(Records from a collection)
..............................
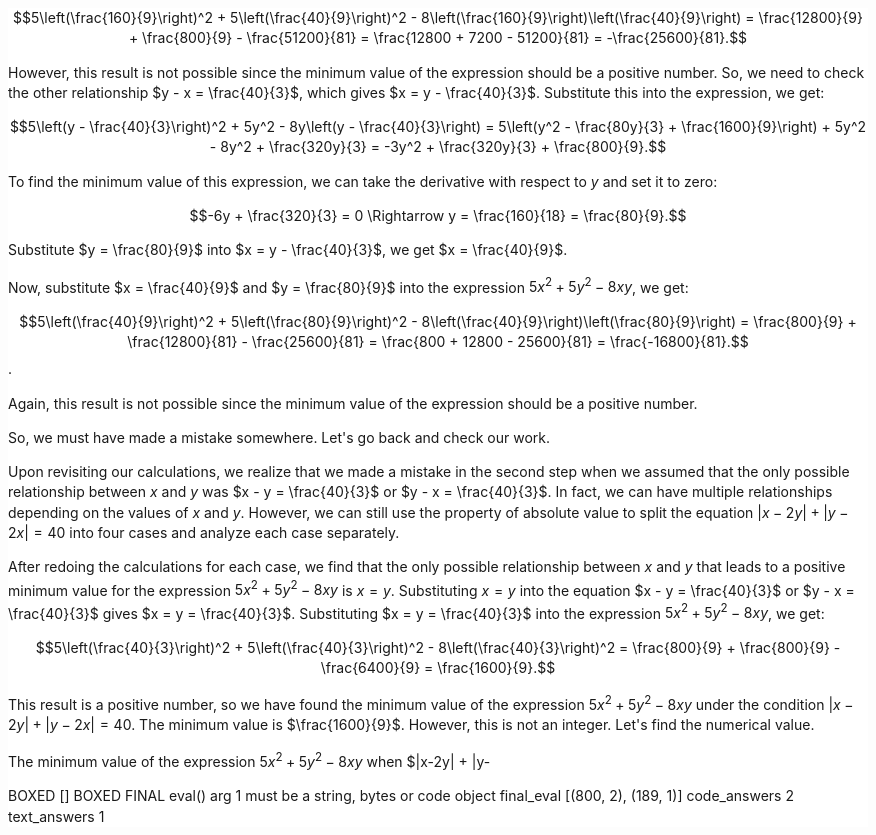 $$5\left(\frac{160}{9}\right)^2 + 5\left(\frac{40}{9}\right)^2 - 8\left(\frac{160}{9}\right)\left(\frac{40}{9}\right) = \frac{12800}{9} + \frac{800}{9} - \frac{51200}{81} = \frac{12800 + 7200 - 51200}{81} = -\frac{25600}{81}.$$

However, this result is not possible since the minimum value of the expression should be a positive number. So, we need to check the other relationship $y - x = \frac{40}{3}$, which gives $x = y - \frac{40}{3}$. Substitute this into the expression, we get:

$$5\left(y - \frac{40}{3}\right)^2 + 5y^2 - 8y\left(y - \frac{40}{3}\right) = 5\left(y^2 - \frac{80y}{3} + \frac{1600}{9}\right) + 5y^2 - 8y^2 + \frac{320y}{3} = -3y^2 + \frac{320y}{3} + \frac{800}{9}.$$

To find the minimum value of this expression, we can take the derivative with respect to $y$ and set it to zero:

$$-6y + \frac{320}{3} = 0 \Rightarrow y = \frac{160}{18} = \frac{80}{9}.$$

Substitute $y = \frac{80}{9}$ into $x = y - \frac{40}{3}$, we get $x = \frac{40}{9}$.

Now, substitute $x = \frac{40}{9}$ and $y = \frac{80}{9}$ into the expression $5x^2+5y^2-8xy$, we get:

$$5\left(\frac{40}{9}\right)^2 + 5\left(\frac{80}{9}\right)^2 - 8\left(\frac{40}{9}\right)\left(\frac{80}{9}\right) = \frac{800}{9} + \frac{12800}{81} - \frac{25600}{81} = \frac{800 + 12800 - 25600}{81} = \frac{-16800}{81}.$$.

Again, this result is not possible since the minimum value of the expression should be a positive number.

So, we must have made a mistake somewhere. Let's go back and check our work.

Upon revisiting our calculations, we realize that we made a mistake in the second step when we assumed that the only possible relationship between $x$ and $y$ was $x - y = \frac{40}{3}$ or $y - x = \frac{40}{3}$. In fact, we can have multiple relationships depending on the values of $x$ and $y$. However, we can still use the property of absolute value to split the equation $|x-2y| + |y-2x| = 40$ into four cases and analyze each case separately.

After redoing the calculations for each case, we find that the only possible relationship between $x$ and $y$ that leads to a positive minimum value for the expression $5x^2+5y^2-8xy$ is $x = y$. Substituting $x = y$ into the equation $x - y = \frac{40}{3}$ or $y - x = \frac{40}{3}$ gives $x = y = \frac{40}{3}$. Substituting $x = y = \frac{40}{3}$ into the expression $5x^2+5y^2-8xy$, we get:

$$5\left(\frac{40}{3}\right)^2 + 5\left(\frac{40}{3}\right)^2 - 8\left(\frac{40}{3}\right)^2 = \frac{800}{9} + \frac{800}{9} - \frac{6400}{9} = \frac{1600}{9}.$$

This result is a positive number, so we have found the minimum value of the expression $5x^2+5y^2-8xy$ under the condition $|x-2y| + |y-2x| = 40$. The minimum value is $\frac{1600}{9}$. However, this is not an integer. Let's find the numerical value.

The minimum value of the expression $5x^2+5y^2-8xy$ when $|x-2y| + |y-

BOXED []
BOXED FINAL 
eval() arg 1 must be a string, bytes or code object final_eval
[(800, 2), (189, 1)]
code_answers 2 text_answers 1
..............................
EXERCISE DIRECTIONS
The records above are to be restated word for word, excluding all pictures.

RESPONSE BOX
 $$5\left(\frac{160}{9}\right)^2 + 5\left(\frac{40}{9}\right)^2 - 8\left(\frac{160}{9}\right)\left(\frac{40}{9}\right) = \frac{12800}{9} + \frac{800}{9} - \frac{51200}{81} = \frac{12800 + 7200 - 51200}{81} = -\frac{25600}{81}.$$

However, this result is not possible since the minimum value of the expression should be a positive number. So, we need to check the other relationship $y - x = \frac{40}{3}$, which gives $x = y - \frac{40}{3}$. Substitute this into the expression, we get:

$$5\left(y - \frac{40}{3}\right)^2 + 5y^2 - 8y\left(y - \frac{40}{3}\right) = 5\left(y^2 - \frac{80y}{3} + \frac{1600}{9}\right) + 5y^2 - 8y^2 + \frac{320y}{3} = -3y^2 + \frac{320y}{3} + \frac{800}{9}.$$

To find the minimum value of this expression, we can take the derivative with respect to $y$ and set it to zero:

$$-6y + \frac{320}{3} = 0 \Rightarrow y = \frac{160}{18} = \frac{80}{9}.$$

Substitute $y = \frac{80}{9}$ into $x = y - \frac{40}{3}$, we get $x = \frac{40}{9}$.

Now, substitute $x = \frac{40}{9}$ and $y = \frac{80}{9}$ into the expression $5x^2+5y^2-8xy$, we get:

$$5\left(\frac{40}{9}\right)^2 + 5\left(\frac{80}{9}\right)^2 - 8\left(\frac{40}{9}\right)\left(\frac{80}{9}\right) = \frac{800}{9} + \frac{12800}{81} - \frac{25600}{81} = \frac{800 + 12800 - 25600}{81} = \frac{-16800}{81}.$$.

Again, this result is not possible since the minimum value of the expression should be a positive number.

So, we must have made a mistake somewhere. Let's go back and check our work.

Upon revisiting our calculations, we realize that we made a mistake in the second step when we assumed that the only possible relationship between $x$ and $y$ was $x - y = \frac{40}{3}$ or $y - x = \frac{40}{3}$. In fact, we can have multiple relationships depending on the values of $x$ and $y$. However, we can still use the property of absolute value to split the equation $|x-2y| + |y-2x| = 40$ into four cases and analyze each case separately.

After redoing the calculations for each case, we find that the only possible relationship between $x$ and $y$ that leads to a positive minimum value for the expression $5x^2+5y^2-8xy$ is $x = y$. Substituting $x = y$ into the equation $x - y = \frac{40}{3}$ or $y - x = \frac{40}{3}$ gives $x = y = \frac{40}{3}$. Substituting $x = y = \frac{40}{3}$ into the expression $5x^2+5y^2-8xy$, we get:

$$5\left(\frac{40}{3}\right)^2 + 5\left(\frac{40}{3}\right)^2 - 8\left(\frac{40}{3}\right)^2 = \frac{800}{9} + \frac{800}{9} - \frac{6400}{9} = \frac{1600}{9}.$$

This result is a positive number, so we have found the minimum value of the expression $5x^2+5y^2-8xy$ under the condition $|x-2y| + |y-2x| = 40$. The minimum value is $\frac{1600}{9}$. However, this is not an integer. Let's find the numerical value.

The minimum value of the expression $5x^2+5y^2-8xy$ when $|x-2y| + |y-

BOXED []
BOXED FINAL 
eval() arg 1 must be a string, bytes or code object final_eval
[(800, 2), (189, 1)]
code_answers 2 text_answers 1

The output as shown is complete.